Take from the material every line containing the string "subsection" and copy it.

● RECORD SET
========================

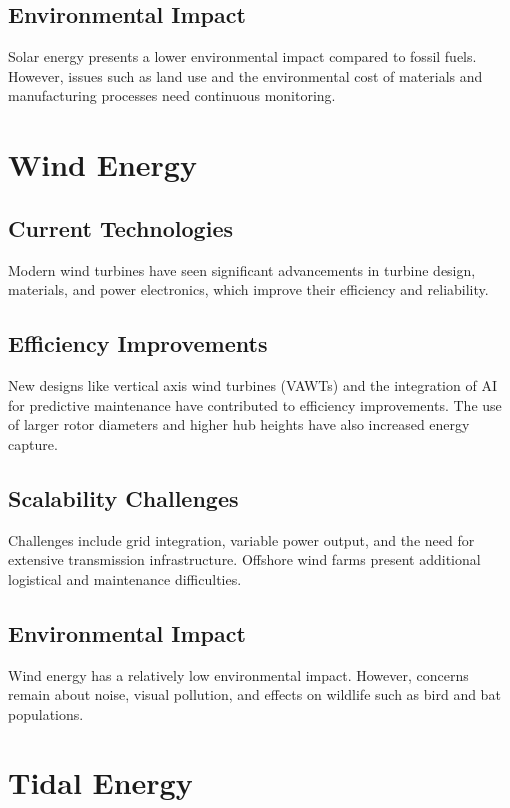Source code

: \documentclass[12pt]{article}
\begin{document}
\subsection{Environmental Impact}
Solar energy presents a lower environmental impact compared to fossil fuels. However, issues such as land use and the environmental cost of materials and manufacturing processes need continuous monitoring\cite{Fthenakis2009}.

\section{Wind Energy}
\subsection{Current Technologies}
Modern wind turbines have seen significant advancements in turbine design, materials, and power electronics, which improve their efficiency and reliability\cite{Hau2013}.

\subsection{Efficiency Improvements}
New designs like vertical axis wind turbines (VAWTs) and the integration of AI for predictive maintenance have contributed to efficiency improvements\cite{Islam2013,Brown2019}. The use of larger rotor diameters and higher hub heights have also increased energy capture\cite{Mekonnen2018}.

\subsection{Scalability Challenges}
Challenges include grid integration, variable power output, and the need for extensive transmission infrastructure\cite{Togeby2012}. Offshore wind farms present additional logistical and maintenance difficulties.

\subsection{Environmental Impact}
Wind energy has a relatively low environmental impact. However, concerns remain about noise, visual pollution, and effects on wildlife such as bird and bat populations\cite{Mathews2016}.

\section{Tidal Energy}
\end{document}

========================

● YOUR RESPONSE
\subsection{Environmental Impact}
\subsection{Current Technologies}
\subsection{Efficiency Improvements}
\subsection{Scalability Challenges}
\subsection{Environmental Impact}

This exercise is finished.